WHAT THE EXERCISE ASKS. Begin with the line that contains "Track the volunteers’" and transcribe each line after it, up to and including the last line of the listing below.

++++ DATA TO USE ++++

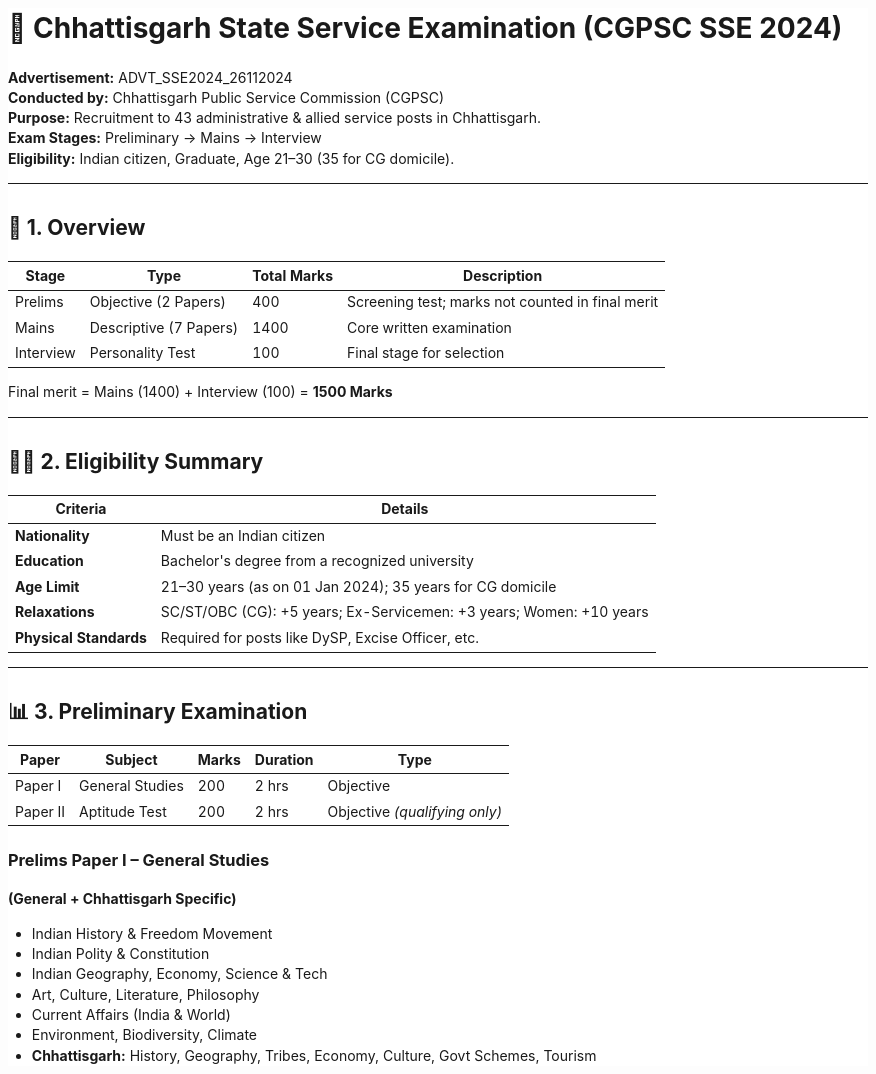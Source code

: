 # 📘 Chhattisgarh State Service Examination (CGPSC SSE 2024)

**Advertisement:** ADVT_SSE2024_26112024  
**Conducted by:** Chhattisgarh Public Service Commission (CGPSC)  
**Purpose:** Recruitment to 43 administrative & allied service posts in Chhattisgarh.  
**Exam Stages:** Preliminary → Mains → Interview  
**Eligibility:** Indian citizen, Graduate, Age 21–30 (35 for CG domicile).  

---

## 🧾 1. Overview

| Stage | Type | Total Marks | Description |
|-------|------|--------------|--------------|
| Prelims | Objective (2 Papers) | 400 | Screening test; marks not counted in final merit |
| Mains | Descriptive (7 Papers) | 1400 | Core written examination |
| Interview | Personality Test | 100 | Final stage for selection |

Final merit = Mains (1400) + Interview (100) = **1500 Marks**

---

## 🧍‍♂️ 2. Eligibility Summary

| Criteria | Details |
|-----------|----------|
| **Nationality** | Must be an Indian citizen |
| **Education** | Bachelor's degree from a recognized university |
| **Age Limit** | 21–30 years (as on 01 Jan 2024); 35 years for CG domicile |
| **Relaxations** | SC/ST/OBC (CG): +5 years; Ex-Servicemen: +3 years; Women: +10 years |
| **Physical Standards** | Required for posts like DySP, Excise Officer, etc. |

---

## 📊 3. Preliminary Examination

| Paper | Subject | Marks | Duration | Type |
|--------|----------|--------|----------|------|
| Paper I | General Studies | 200 | 2 hrs | Objective |
| Paper II | Aptitude Test | 200 | 2 hrs | Objective *(qualifying only)* |

### **Prelims Paper I – General Studies**
**(General + Chhattisgarh Specific)**  
- Indian History & Freedom Movement  
- Indian Polity & Constitution  
- Indian Geography, Economy, Science & Tech  
- Art, Culture, Literature, Philosophy  
- Current Affairs (India & World)  
- Environment, Biodiversity, Climate  
- **Chhattisgarh:** History, Geography, Tribes, Economy, Culture, Govt Schemes, Tourism  
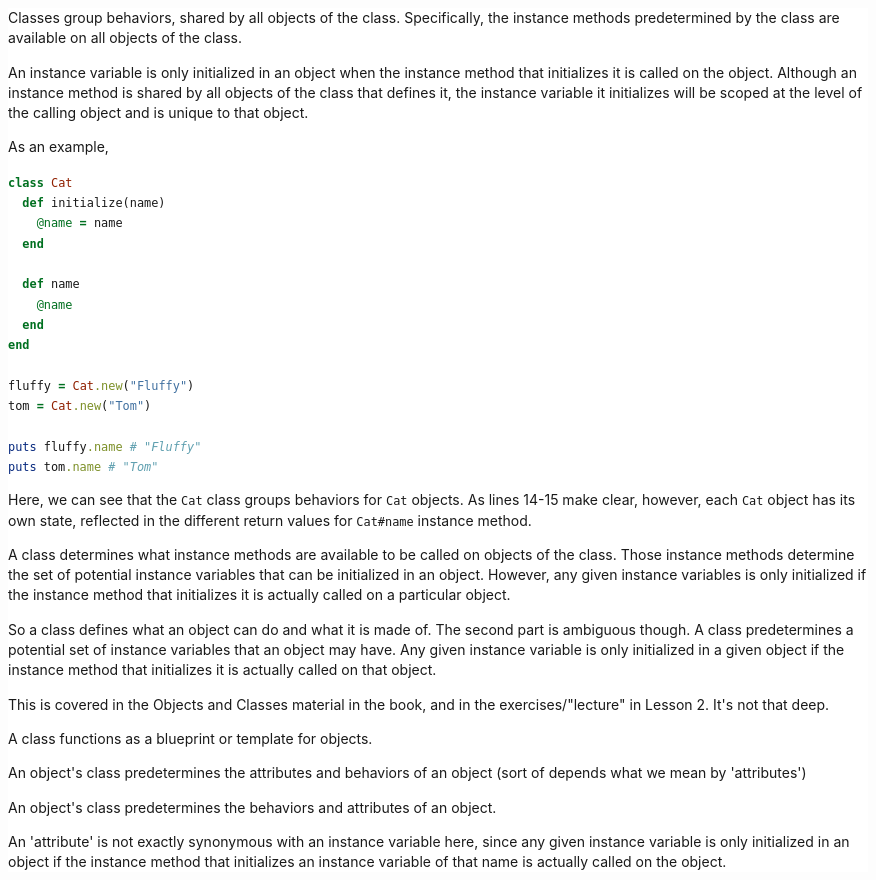 Classes group behaviors, shared by all objects of the class. Specifically, the instance methods predetermined by the class are available on all objects of the class.

An instance variable is only initialized in an object when the instance method that initializes it is called on the object. Although an instance method is shared by all objects of the class that defines it, the instance variable it initializes will be scoped at the level of the calling object and is unique to that object.

As an example,

```ruby
class Cat
  def initialize(name)
    @name = name
  end
  
  def name
    @name
  end
end

fluffy = Cat.new("Fluffy")
tom = Cat.new("Tom")

puts fluffy.name # "Fluffy"
puts tom.name # "Tom"
```

Here, we can see that the `Cat` class groups behaviors for `Cat` objects. As lines 14-15 make clear, however, each `Cat` object has its own state, reflected in the different return values for `Cat#name` instance method.

A class determines what instance methods are available to be called on objects of the class. Those instance methods determine the set of potential instance variables that can be initialized in an object. However, any given instance variables is only initialized if the instance method that initializes it is actually called on a particular object.

So a class defines what an object can do and what it is made of. The second part is ambiguous though. A class predetermines a potential set of instance variables that an object may have. Any given instance variable is only initialized in a given object if the instance method that initializes it is actually called on that object.

This is covered in the Objects and Classes material in the book, and in the exercises/"lecture" in Lesson 2. It's not that deep.



A class functions as a blueprint or template for objects.

An object's class predetermines the attributes and behaviors of an object (sort of depends what we mean by 'attributes')

An object's class predetermines the behaviors and attributes of an object. 

An 'attribute' is not exactly synonymous with an instance variable here, since any given instance variable is only initialized in an object if the instance method that initializes an instance variable of that name is actually called on the object.
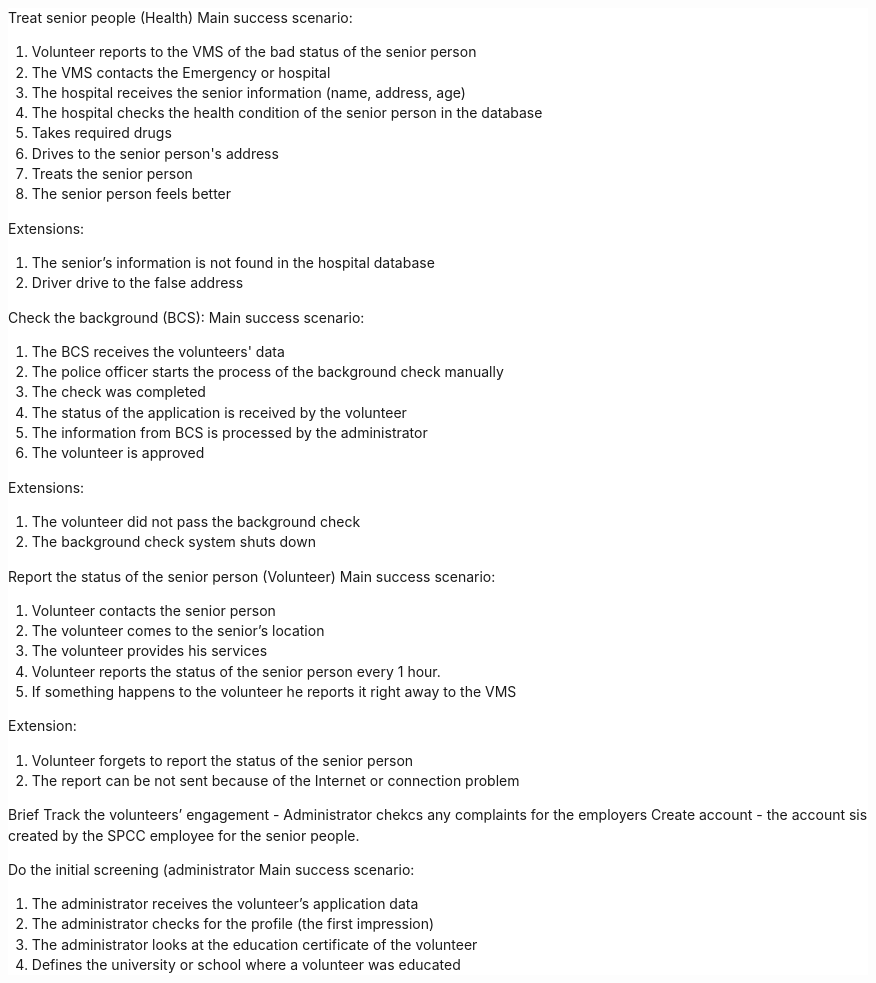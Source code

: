 Treat senior people (Health)
Main success scenario:

1. Volunteer reports to the VMS of the bad status of the senior person
2. The VMS contacts the Emergency or hospital
3. The hospital receives the senior information (name, address, age)
4. The hospital checks the health condition of the senior person in the database
5. Takes required drugs
6. Drives to the senior person's address
7. Treats the senior person
8. The senior person feels better

Extensions:

1. The senior’s information is not found in the hospital database
2. Driver drive to the false address

Check the background (BCS):
Main success scenario:


1. The BCS receives the volunteers' data
2. The police officer starts the process of the background check manually
3. The check was completed
4. The status of the application is received by the volunteer
5. The information from BCS is processed by the administrator
6. The volunteer is approved

Extensions:

1. The volunteer did not pass the background check
2. The background check system shuts down

Report the status of the senior person (Volunteer)
Main success scenario:

1. Volunteer contacts the senior person
2. The volunteer comes to the senior’s location
3. The volunteer provides his services
4. Volunteer reports the status of the senior person every 1 hour.
5. If something happens to the volunteer he reports it right away to the VMS

Extension:

1. Volunteer forgets to report the status of the senior person
2. The report can be not sent because of the Internet or connection problem

Brief
Track the volunteers’ engagement - Administrator chekcs any complaints for the employers
Create account - the account sis created by the SPCC employee for the senior people.

Do the initial screening (administrator
Main success scenario:

1. The administrator receives the volunteer’s application data
2. The administrator checks for the profile (the first impression)
3. The administrator looks at the education certificate of the volunteer
4. Defines the university or school where a volunteer was educated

++++

THE COMPLETED TASK.
Track the volunteers’ engagement - Administrator chekcs any complaints for the employers
Create account - the account sis created by the SPCC employee for the senior people.

Do the initial screening (administrator
Main success scenario:

1. The administrator receives the volunteer’s application data
2. The administrator checks for the profile (the first impression)
3. The administrator looks at the education certificate of the volunteer
4. Defines the university or school where a volunteer was educated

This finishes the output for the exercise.